» **Work task**
Report each line of the material below where the word "from" can be found.
[Source information Boundary: Start]
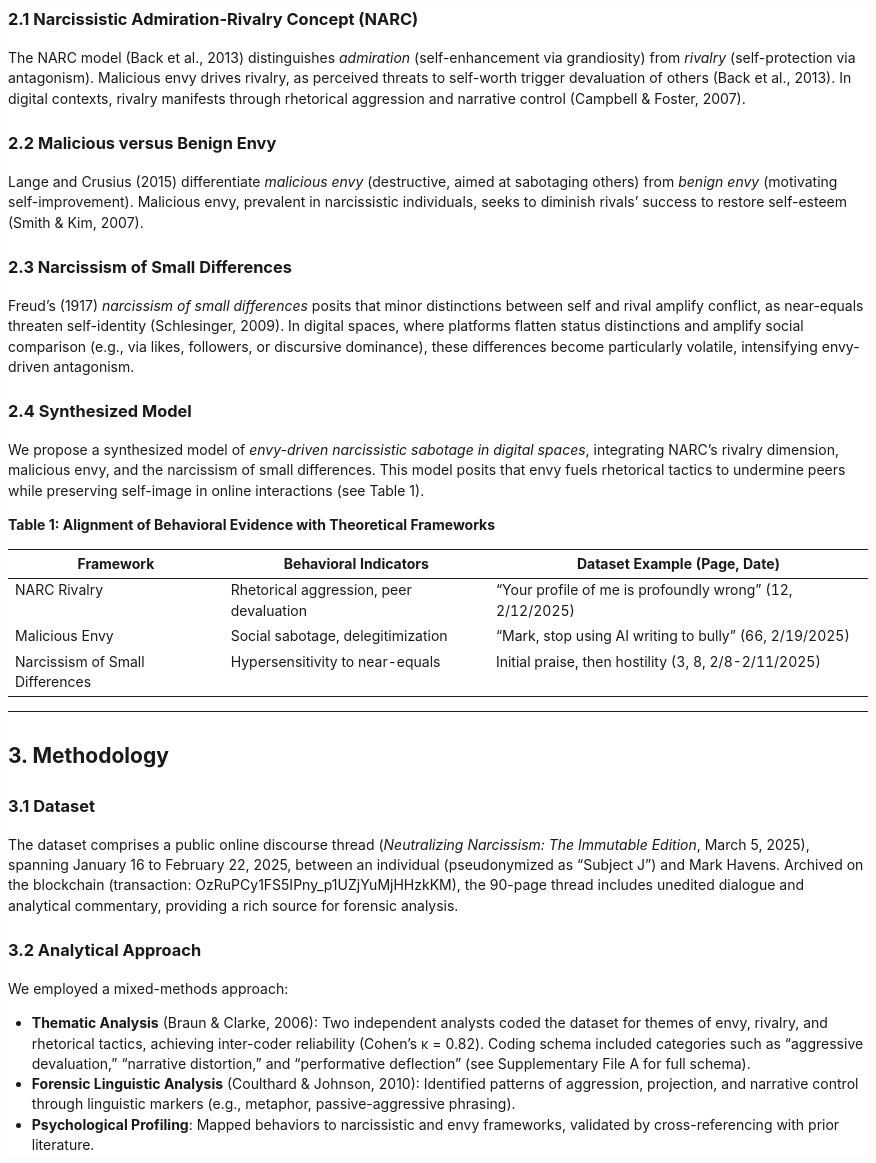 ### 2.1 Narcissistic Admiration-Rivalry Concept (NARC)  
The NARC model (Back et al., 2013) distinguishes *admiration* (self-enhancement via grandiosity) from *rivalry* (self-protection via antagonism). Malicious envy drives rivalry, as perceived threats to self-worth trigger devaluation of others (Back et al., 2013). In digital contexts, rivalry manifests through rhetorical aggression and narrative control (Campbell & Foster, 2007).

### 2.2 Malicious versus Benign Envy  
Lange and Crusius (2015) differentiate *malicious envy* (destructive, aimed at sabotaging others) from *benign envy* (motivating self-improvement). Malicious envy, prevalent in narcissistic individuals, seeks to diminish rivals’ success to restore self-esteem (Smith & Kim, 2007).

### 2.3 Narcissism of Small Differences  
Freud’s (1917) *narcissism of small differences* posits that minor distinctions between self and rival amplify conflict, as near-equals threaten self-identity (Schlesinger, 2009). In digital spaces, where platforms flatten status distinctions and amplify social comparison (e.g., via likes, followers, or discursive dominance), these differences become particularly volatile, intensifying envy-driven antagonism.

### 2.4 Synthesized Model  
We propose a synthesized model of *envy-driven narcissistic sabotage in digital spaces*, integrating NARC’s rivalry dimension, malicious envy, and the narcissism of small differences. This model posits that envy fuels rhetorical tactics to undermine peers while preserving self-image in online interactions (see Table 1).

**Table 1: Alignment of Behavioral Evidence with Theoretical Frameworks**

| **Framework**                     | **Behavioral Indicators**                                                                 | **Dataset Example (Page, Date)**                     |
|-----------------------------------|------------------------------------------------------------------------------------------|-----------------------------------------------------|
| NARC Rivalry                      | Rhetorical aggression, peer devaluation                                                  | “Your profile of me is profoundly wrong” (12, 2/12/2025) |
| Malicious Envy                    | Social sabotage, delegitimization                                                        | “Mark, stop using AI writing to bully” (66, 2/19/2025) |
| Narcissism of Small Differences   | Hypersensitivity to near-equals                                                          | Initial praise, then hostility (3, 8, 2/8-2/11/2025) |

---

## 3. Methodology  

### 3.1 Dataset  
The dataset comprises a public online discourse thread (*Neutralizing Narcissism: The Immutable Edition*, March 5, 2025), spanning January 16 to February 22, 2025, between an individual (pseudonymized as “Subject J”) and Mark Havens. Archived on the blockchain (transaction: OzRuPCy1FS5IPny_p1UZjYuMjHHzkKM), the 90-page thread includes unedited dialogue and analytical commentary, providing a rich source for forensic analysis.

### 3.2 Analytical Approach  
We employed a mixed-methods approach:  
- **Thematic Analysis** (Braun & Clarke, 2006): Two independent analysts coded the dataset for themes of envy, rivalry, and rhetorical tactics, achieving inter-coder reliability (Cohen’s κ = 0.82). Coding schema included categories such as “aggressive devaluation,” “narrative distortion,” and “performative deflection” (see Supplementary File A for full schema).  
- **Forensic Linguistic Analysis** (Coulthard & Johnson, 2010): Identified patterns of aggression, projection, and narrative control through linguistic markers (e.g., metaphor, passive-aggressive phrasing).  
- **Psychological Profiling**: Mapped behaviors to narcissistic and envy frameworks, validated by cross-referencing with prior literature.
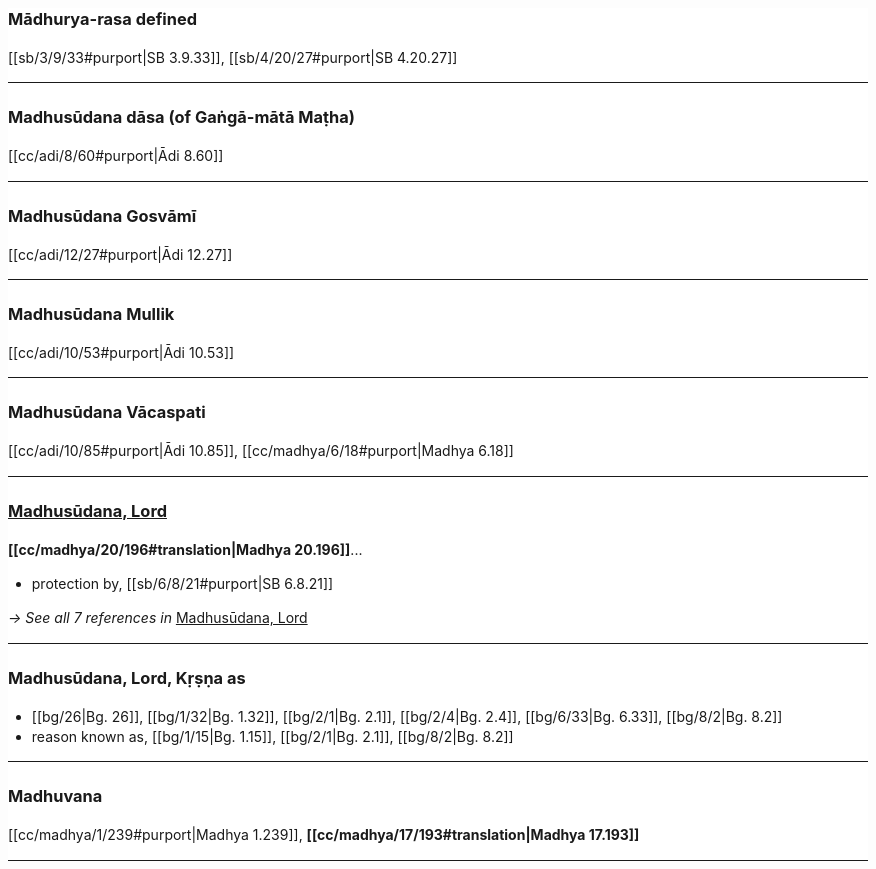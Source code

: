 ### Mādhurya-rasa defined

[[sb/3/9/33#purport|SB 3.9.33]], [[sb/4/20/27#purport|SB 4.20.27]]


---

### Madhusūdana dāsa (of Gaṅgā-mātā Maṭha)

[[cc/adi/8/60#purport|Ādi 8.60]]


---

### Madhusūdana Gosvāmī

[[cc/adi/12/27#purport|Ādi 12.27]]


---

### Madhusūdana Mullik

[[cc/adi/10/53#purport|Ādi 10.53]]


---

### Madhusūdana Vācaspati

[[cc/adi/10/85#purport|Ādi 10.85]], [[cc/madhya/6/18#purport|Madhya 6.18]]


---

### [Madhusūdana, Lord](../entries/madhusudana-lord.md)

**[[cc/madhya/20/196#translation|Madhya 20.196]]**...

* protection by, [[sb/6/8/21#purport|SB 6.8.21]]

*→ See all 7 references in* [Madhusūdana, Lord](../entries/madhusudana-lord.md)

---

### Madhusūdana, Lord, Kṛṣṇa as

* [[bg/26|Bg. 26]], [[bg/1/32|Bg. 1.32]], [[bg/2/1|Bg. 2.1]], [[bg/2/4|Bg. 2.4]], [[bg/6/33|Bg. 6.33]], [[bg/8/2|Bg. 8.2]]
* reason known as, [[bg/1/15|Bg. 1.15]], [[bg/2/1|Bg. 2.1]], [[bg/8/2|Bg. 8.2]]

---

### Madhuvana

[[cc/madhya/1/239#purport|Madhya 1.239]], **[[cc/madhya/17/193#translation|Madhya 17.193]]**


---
[Source information Boundary: End]
» **Exercise answer**
The NARC model (Back et al., 2013) distinguishes *admiration* (self-enhancement via grandiosity) from *rivalry* (self-protection via antagonism). Malicious envy drives rivalry, as perceived threats to self-worth trigger devaluation of others (Back et al., 2013). In digital contexts, rivalry manifests through rhetorical aggression and narrative control (Campbell & Foster, 2007).
Lange and Crusius (2015) differentiate *malicious envy* (destructive, aimed at sabotaging others) from *benign envy* (motivating self-improvement). Malicious envy, prevalent in narcissistic individuals, seeks to diminish rivals’ success to restore self-esteem (Smith & Kim, 2007).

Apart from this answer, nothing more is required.